Now, in the show the Gazelle is played by none other than Adam West, which is pretty hilarious. It's a great corny part for him to play, and the Mutant himself does a good job of being completely ridiculous. In the book, it's still a rather cute exchange, where Skipper rescues the Gazelle and together they go to confront the Mutant. Only the Gazelle is rather terrible and runs away, leaving Skipper on his own. Kind of. With the Mutant closing in and Skipper almost pooing himself in fear, Libby shows up and blasts the villain, destroying him. Only to reveal...that she was the real Masked Mutant all along! What a twist! Turns out she was looking for just that asshole who was obsessed with him, something he's encouraged by, yes you got it, write and producing a comic book about himself.
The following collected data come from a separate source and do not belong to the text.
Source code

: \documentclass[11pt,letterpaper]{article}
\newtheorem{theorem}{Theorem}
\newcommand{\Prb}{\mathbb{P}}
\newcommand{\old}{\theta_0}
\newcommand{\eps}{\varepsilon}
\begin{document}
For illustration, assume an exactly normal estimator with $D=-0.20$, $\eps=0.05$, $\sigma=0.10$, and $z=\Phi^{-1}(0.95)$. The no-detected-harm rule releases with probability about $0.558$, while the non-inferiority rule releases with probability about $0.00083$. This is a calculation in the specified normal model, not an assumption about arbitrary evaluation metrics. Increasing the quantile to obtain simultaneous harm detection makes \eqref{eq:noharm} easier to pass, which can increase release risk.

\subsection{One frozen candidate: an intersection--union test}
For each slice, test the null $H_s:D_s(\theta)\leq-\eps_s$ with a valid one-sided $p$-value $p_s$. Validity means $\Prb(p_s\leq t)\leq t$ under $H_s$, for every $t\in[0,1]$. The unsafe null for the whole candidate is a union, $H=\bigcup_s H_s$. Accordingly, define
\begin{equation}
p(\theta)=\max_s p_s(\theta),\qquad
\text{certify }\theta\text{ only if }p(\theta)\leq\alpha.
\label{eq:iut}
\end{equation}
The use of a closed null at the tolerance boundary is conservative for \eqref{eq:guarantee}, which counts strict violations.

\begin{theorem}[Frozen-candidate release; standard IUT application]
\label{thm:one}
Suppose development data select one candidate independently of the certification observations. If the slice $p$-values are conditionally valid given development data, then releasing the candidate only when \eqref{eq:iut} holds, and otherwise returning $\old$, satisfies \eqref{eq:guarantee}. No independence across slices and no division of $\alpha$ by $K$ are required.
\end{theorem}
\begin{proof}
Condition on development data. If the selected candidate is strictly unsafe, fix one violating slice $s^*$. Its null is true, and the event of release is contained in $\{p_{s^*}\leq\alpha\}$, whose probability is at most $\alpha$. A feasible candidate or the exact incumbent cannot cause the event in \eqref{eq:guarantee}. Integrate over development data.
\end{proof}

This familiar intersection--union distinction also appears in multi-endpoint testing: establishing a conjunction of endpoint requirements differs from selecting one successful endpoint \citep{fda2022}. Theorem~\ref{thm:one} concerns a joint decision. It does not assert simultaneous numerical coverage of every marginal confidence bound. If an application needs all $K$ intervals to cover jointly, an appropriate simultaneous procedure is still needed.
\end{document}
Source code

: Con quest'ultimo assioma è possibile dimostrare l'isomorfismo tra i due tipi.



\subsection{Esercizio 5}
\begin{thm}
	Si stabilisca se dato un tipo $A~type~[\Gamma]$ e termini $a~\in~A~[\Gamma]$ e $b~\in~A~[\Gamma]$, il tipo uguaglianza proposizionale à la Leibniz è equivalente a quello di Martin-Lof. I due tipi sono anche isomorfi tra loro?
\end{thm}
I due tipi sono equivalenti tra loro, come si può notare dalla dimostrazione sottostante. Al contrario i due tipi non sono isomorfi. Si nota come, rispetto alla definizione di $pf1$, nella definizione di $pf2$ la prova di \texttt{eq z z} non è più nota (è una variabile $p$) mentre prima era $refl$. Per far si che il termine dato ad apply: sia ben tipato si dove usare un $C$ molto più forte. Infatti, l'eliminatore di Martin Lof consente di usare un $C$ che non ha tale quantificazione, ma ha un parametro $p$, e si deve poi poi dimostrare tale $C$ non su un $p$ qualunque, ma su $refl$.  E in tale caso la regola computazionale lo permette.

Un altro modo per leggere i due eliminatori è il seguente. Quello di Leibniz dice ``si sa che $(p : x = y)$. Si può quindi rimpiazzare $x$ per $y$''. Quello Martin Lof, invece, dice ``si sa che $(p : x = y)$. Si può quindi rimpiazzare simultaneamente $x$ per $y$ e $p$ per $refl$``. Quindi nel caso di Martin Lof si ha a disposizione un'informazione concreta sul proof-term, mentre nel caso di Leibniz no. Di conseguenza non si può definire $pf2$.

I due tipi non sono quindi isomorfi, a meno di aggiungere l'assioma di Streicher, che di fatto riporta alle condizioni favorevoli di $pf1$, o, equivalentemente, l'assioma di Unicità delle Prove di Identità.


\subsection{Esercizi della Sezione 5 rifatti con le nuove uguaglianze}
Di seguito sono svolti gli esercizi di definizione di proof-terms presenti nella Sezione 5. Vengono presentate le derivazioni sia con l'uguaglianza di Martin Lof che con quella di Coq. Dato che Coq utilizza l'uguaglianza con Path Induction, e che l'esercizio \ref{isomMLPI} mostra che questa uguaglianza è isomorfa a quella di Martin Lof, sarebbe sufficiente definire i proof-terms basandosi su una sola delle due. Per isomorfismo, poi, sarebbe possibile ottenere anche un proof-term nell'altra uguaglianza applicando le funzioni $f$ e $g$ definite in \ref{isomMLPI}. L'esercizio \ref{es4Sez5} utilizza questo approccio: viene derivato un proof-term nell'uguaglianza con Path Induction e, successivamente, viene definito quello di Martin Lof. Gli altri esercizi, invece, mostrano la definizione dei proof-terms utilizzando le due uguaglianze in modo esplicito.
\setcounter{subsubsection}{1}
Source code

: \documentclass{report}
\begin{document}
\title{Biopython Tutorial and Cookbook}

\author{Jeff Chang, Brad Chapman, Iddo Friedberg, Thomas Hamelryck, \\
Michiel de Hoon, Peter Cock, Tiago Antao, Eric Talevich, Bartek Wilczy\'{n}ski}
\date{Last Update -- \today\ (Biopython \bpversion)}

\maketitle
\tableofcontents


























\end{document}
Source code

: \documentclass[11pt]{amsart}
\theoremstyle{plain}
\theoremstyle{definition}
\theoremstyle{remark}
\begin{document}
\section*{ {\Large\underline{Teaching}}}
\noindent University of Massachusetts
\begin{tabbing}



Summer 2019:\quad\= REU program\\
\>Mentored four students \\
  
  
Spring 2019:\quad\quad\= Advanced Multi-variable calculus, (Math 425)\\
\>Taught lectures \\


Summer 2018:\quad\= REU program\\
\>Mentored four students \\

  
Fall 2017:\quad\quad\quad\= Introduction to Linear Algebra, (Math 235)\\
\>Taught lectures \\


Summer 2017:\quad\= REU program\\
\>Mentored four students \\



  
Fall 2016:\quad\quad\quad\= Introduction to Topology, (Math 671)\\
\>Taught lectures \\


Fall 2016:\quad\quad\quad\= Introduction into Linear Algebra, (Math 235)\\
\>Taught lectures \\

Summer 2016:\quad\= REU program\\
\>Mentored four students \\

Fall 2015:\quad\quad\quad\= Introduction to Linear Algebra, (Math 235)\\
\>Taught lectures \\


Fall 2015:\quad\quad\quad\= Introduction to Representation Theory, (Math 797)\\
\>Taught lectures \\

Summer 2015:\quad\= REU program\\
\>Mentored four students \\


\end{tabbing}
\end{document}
Skipper is probably his only fan because I can't imagine distribution is easy when you're also a supervillain trying (and failing) to destroy the world on the regular. But maybe MM makes the mad moneys on indie comic books. Though...I doubt it.

The Mutant then reveals that Skipper isn't even real anymore. He's been scanning into a comic book, and everything after that, well, isn't exactly real. Only the intersection between "real" and "comic book" is blurry, because obviously the Masked Mutant existed outside of the comics, too, as Libby. But we'll get to that.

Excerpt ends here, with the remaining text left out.